On se remémore alors le formidable « Coal Mine » sur l’EP de 2021. Grive a d’ailleurs ré-enregistré un autre titre de celui-ci avec l’excellent « Burger Shack », raccourci de quelques secondes mais qui gagne avec cette relecture une ampleur considérable (le mot est faible). Les arpèges tranquilles annoncent un semblant d’accalmie avec la voix sublime d’Agnès Gayraud en guise d’alizé pour rentrer au bercail. Presque sur une mer d’huile, le fracas de quelques guitares au loin. C’est sublime. Minimaliste et synthétique, le plus court titre du disque « How Many years », semble perpétuer cet apaisement, ce que ne disent pas ses paroles:

« Everyone has to be free 
From this hideous machine 
Awful device 
Terrible screen 
Stupid design…
… When it’s time! (Blink of an eye) 
How many years 
How many years 
Will it take us 
To destroy you »

La tempête n’est jamais loin et survient à nouveau sur le derniers tiers de « Darkest Woman on Earth ». Auparavant, c’est le silence (et un troublant timbre de voix évoquant Sinead O’Connor), quelques arpèges discrets et la voix omniprésente (très en avant dans le mix) qui régnaient en maitres sur le début de cette composition hantée. Par un mécanisme étrange de mémoire (auditive), le Moon Pix de Cat Power m’est aussi revenu à l’esprit. Le disque ne souffre d’aucun temps faible et ménage encore sur ces trois derniers titres de belles surprises. Le titre le plus long d’abord, « Go Up the River », à la vibe plus trip-hop, dont les nappes synthétiques offrent un nouvel écrin à la voix parfois haut perchée d’Agnès Gayraud. Le rythme est lent et la pulsation hypnotique invite à nouveau à la mise en pause. Les guitares lancent de discrets rais de lumière qui percent un ciel lourd. C’est beau. 

« Come down, come down 
We have to clear our minds 
Fresh water on the top of our skulls 
It’s not real, it’s not real 
It has not to be so 
Not at least in this world »

« Quicksand », qui démarre avec un spoken surprenant, rejoue la carte du minimalisme dans un roller-coaster post-rock furieux qui envoie valser nos modestes carcasses. On se prend un vilain grain et la barque tangue sévèrement une dernière fois. À écouter à fort volume les soirs de tempêtes hivernales. N’approchez pas trop quand même du bord de la falaise. Pour finir et comme une évidence, « The Loop » rembobine le fil (le motif en arrière plan semble d’ailleurs passer au travers d’un reverse delay) et nous plonge (nous sort ?) dans la rêverie. Parfaite conclusion que cette dernière pulsation hypnotique et minimaliste. 

« My head is spinning, everything turns in a loop »

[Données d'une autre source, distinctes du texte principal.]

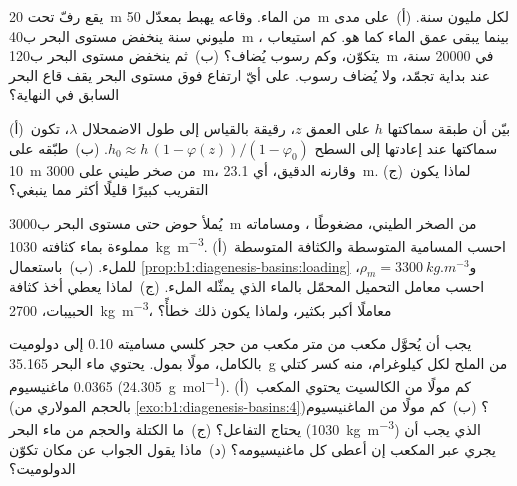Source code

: \begin{exercise}[$\star\star$]\label{exo:b1:diagenesis-basins:9}
يقع رفّ تحت \qty{20}{m} من الماء. وقاعه يهبط بمعدّل \qty{50}{m} لكل مليون سنة. (أ)~على مدى مليوني سنة ينخفض مستوى البحر ب\qty{40}{m} ، بينما يبقى عمق الماء كما هو. كم استيعاب يتكوّن، وكم رسوب يُضاف؟ (ب)~ثم ينخفض مستوى البحر ب\qty{120}{m} في \num{20000} سنة، عند بداية تجمّد، ولا يُضاف رسوب. على أيّ ارتفاع فوق مستوى البحر يقف قاع البحر السابق في النهاية؟
\end{exercise}

\begin{exercise}[$\star\star\star$]\label{exo:b1:diagenesis-basins:10}
(أ)~بيّن أن طبقة سماكتها $h$ على العمق $z$، رقيقة بالقياس إلى طول الاضمحلال $\lambda$، تكون سماكتها عند إعادتها إلى السطح $h_0 \approx h\,(1 - \varphi(z))/(1 -
\varphi_0)$. (ب)~طبّقه على \qty{10}{m} من صخر طيني على \qty{3000}{m}، وقارنه  الدقيق، أي \qty{23.1}{m}. (ج)~لماذا يكون التقريب كبيرًا قليلًا أكثر مما ينبغي؟
\end{exercise}

\begin{exercise}[$\star\star\star$]\label{exo:b1:diagenesis-basins:11}
يُملأ حوض حتى مستوى البحر ب\qty{3000}{m} من الصخر الطيني، مضغوطًا ، ومساماته مملوءة بماء كثافته \qty{1030}{kg.m^{-3}}. (أ)~احسب المسامية المتوسطة والكثافة المتوسطة للملء. (ب)~باستعمال \cref{prop:b1:diagenesis-basins:loading} و$\rho_m =
\qty{3300}{kg.m^{-3}}$، احسب معامل التحميل  المحمّل بالماء الذي يمثّله الملء. (ج)~لماذا يعطي أخذ كثافة الحبيبات، \qty{2700}{kg.m^{-3}}، معاملًا أكبر بكثير، ولماذا يكون ذلك خطأً؟
\end{exercise}

\begin{exercise}[$\star\star\star$]\label{exo:b1:diagenesis-basins:12}
يجب أن يُحوَّل مكعب من متر مكعب من حجر كلسي مساميته \num{0.10} إلى دولوميت بالكامل، مولًا بمول. يحتوي ماء البحر \qty{35.165}{g} من الملح لكل كيلوغرام، منه كسر كتلي \num{0.0365} ماغنيسيوم (\qty{24.305}{g.mol^{-1}}). (أ)~كم مولًا من الكالسيت يحتوي المكعب (بالحجم المولاري من \cref{exo:b1:diagenesis-basins:4})؟ (ب)~كم مولًا من الماغنيسيوم يحتاج التفاعل؟ (ج)~ما الكتلة والحجم من ماء البحر (\qty{1030}{kg.m^{-3}}) الذي يجب أن يجري عبر المكعب إن أعطى كل ماغنيسيومه؟ (د)~ماذا يقول الجواب عن مكان تكوّن الدولوميت؟
\end{exercise}

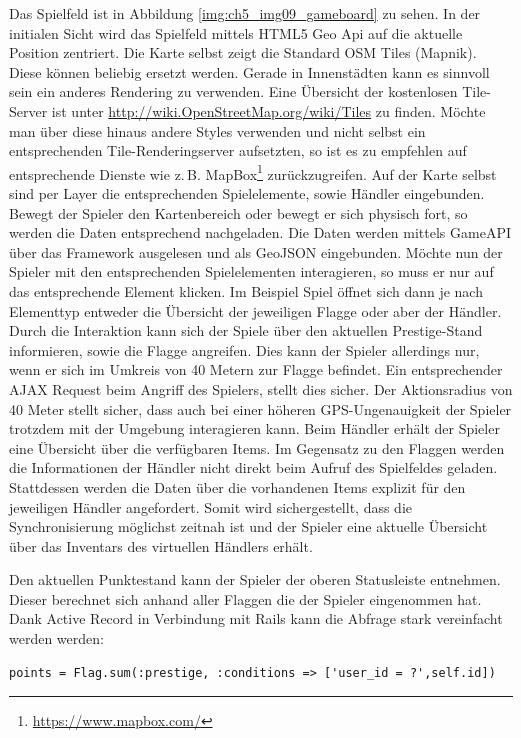 Das Spielfeld ist in Abbildung \ref{img:ch5_img09_gameboard} zu sehen. In der initialen Sicht wird das Spielfeld mittels HTML5 Geo Api auf die aktuelle Position zentriert. Die Karte selbst zeigt die Standard OSM Tiles (Mapnik). Diese können beliebig ersetzt werden. Gerade in Innenstädten kann es sinnvoll sein ein anderes Rendering zu verwenden. Eine Übersicht der kostenlosen Tile-Server ist unter \url{http://wiki.OpenStreetMap.org/wiki/Tiles} zu finden. Möchte man über diese hinaus andere Styles verwenden und nicht selbst ein entsprechenden Tile-Renderingserver aufsetzten, so ist es zu empfehlen auf entsprechende Dienste wie z.\,B. MapBox\footnote{\url{https://www.mapbox.com/}} zurückzugreifen. Auf der Karte selbst sind per Layer die entsprechenden Spielelemente, sowie Händler eingebunden.
Bewegt der Spieler den Kartenbereich oder bewegt er sich physisch fort, so werden die Daten entsprechend nachgeladen. Die Daten werden mittels GameAPI über das Framework ausgelesen und als GeoJSON eingebunden. Möchte nun der Spieler mit den entsprechenden Spielelementen interagieren, so muss er nur auf das entsprechende Element klicken. Im Beispiel Spiel öffnet sich dann je nach Elementtyp entweder die Übersicht der jeweiligen Flagge oder aber der Händler. Durch die Interaktion kann sich der Spiele über den aktuellen Prestige-Stand informieren, sowie die Flagge angreifen. Dies kann der Spieler allerdings nur, wenn er sich im Umkreis von 40 Metern zur Flagge befindet. Ein entsprechender AJAX Request beim Angriff des Spielers, stellt dies sicher. Der Aktionsradius von 40 Meter stellt sicher, dass auch bei einer höheren GPS-Ungenauigkeit der Spieler trotzdem mit der Umgebung interagieren kann.
Beim Händler erhält der Spieler eine Übersicht über die verfügbaren Items. Im Gegensatz zu den Flaggen werden die Informationen der Händler nicht direkt beim Aufruf des Spielfeldes geladen. Stattdessen werden die Daten über die vorhandenen Items explizit für den jeweiligen Händler angefordert. Somit wird sichergestellt, dass die Synchronisierung möglichst zeitnah ist und der Spieler eine aktuelle Übersicht über das Inventars des virtuellen Händlers erhält.

Den aktuellen Punktestand kann der Spieler der oberen Statusleiste entnehmen. Dieser berechnet sich anhand aller Flaggen die der Spieler eingenommen hat. Dank Active Record in Verbindung mit Rails kann die Abfrage stark vereinfacht werden werden:
\\
\lstset{
   language=Ruby
}

\begin{lstlisting}[caption=Ruby - Abfrage der Spielerpunkte, label=code:ch5:activerecord01]
points = Flag.sum(:prestige, :conditions => ['user_id = ?',self.id])
\end{lstlisting}

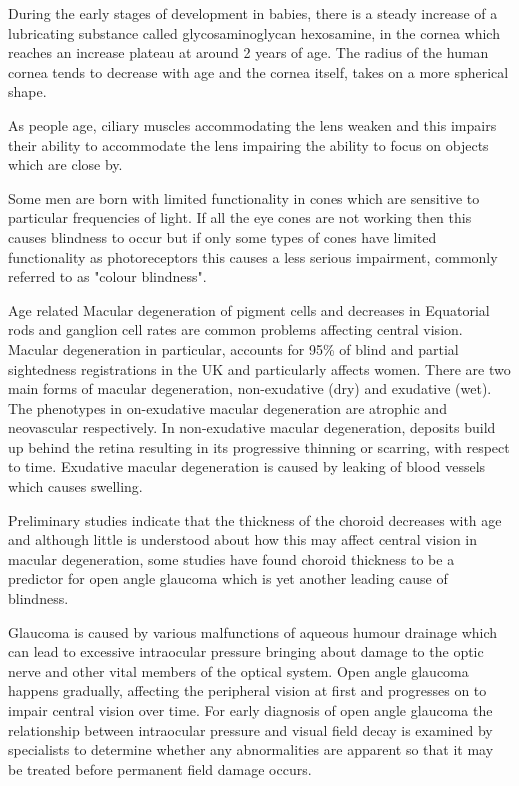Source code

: During the early stages of development in babies, there is a steady
increase of a lubricating substance called glycosaminoglycan hexosamine,
in the cornea which reaches an increase plateau at around 2 years of age.
\cite{praus1975glycosaminoglycans} The radius of the human cornea tends
to decrease with age and the cornea itself, takes on a more spherical
shape.\cite{guirao2000optical}

As people age, ciliary muscles accommodating the lens weaken and
this impairs their ability to accommodate the lens impairing
the ability to focus on objects which are close by.
\cite{fisher1985ciliary}

Some men are born with limited functionality in cones which are
sensitive to particular frequencies of light.\cite{george1996clinical}
If all the eye cones are not working then this causes blindness
to occur but if only some types of cones have limited functionality
as photoreceptors this causes a less serious impairment, commonly
referred to as "colour blindness".

Age related Macular degeneration of pigment cells and decreases in
Equatorial rods and ganglion cell rates are common problems affecting
central vision.\cite{gao1992aging} Macular degeneration in particular,
accounts for 95\% of blind and partial sightedness registrations in the
UK and particularly affects women.\cite{o1998age,klein2005complement}
There are two main forms of macular degeneration, non-exudative (dry)
and exudative (wet). The phenotypes in on-exudative macular degeneration
are atrophic and neovascular respectively.\cite{kuno2011dry} In
non-exudative macular degeneration, deposits build up behind the retina
resulting in its progressive thinning or scarring, with respect to time.
Exudative macular degeneration is caused by leaking of blood vessels
which causes swelling.

Preliminary studies indicate that the thickness of the choroid decreases
with age and although little is understood about how this may affect
central vision in macular degeneration, some studies have found
choroid thickness to be a predictor for open angle glaucoma which
is yet another leading cause of blindness.
\cite{margolis2009pilot,gordon2002ocular}

Glaucoma is caused by various malfunctions of aqueous humour drainage
which can lead to excessive intraocular pressure bringing about damage
to the optic nerve and other vital members of the optical system.
\cite{distelhorst2003open} Open angle glaucoma happens gradually,
affecting the peripheral vision at first and progresses on to impair
central vision over time. For early diagnosis of open angle glaucoma
the relationship between intraocular pressure and visual field decay
is examined by specialists to determine whether any abnormalities are
apparent so that it may be treated before permanent field damage occurs.
\cite{goldmann1972open}

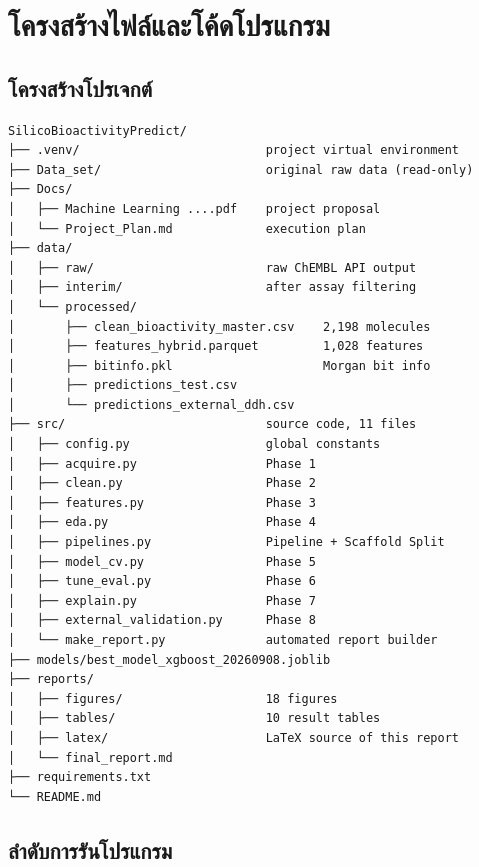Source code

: 
\chapter{โครงสร้างไฟล์และโค้ดโปรแกรม}

\section{โครงสร้างโปรเจกต์}

\begingroup\scriptsize
\begin{verbatim}
SilicoBioactivityPredict/
├── .venv/                          project virtual environment
├── Data_set/                       original raw data (read-only)
├── Docs/
│   ├── Machine Learning ....pdf    project proposal
│   └── Project_Plan.md             execution plan
├── data/
│   ├── raw/                        raw ChEMBL API output
│   ├── interim/                    after assay filtering
│   └── processed/
│       ├── clean_bioactivity_master.csv    2,198 molecules
│       ├── features_hybrid.parquet         1,028 features
│       ├── bitinfo.pkl                     Morgan bit info
│       ├── predictions_test.csv
│       └── predictions_external_ddh.csv
├── src/                            source code, 11 files
│   ├── config.py                   global constants
│   ├── acquire.py                  Phase 1
│   ├── clean.py                    Phase 2
│   ├── features.py                 Phase 3
│   ├── eda.py                      Phase 4
│   ├── pipelines.py                Pipeline + Scaffold Split
│   ├── model_cv.py                 Phase 5
│   ├── tune_eval.py                Phase 6
│   ├── explain.py                  Phase 7
│   ├── external_validation.py      Phase 8
│   └── make_report.py              automated report builder
├── models/best_model_xgboost_20260908.joblib
├── reports/
│   ├── figures/                    18 figures
│   ├── tables/                     10 result tables
│   ├── latex/                      LaTeX source of this report
│   └── final_report.md
├── requirements.txt
└── README.md
\end{verbatim}
\endgroup

\section{ลำดับการรันโปรแกรม}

Tout est dit. L’urgence et le besoin viscéral d’en réchapper. 

Tales of Uncertainty est un disque rare et singulier. Naviguant avec aisance entre électronique hypnotique et minimaliste et les dynamiques sonores du post-rock ou du slowcore, comme la parfaite symbiose des personnalités musicales du duo. Dans un format accueillant (vous avez dit dream pop ?), sans jamais tomber dans le piège de l’abstraction arty. On pourrait croire qu’un drame est inéluctable, à l’image de l’artwork et de la tonalité sombre du disque. Il n’en est rien. J’ai beaucoup écouté cette année un vieux titre de fado de Madredeus, intitulé « As brumas do futuro » (soit les brumes du futur, en traduction littérale mot par mot). Je sors de cet album de Grive avec le sentiment de cette étrange proximité. Le futur est par essence incertain, mais il y a un espoir et une force véritable dans cette mélancolie. Comme la promesse de jours meilleurs. 

Et qu’au petit matin, la tempête passée, le soleil perçant enfin, Grive se remette à chanter.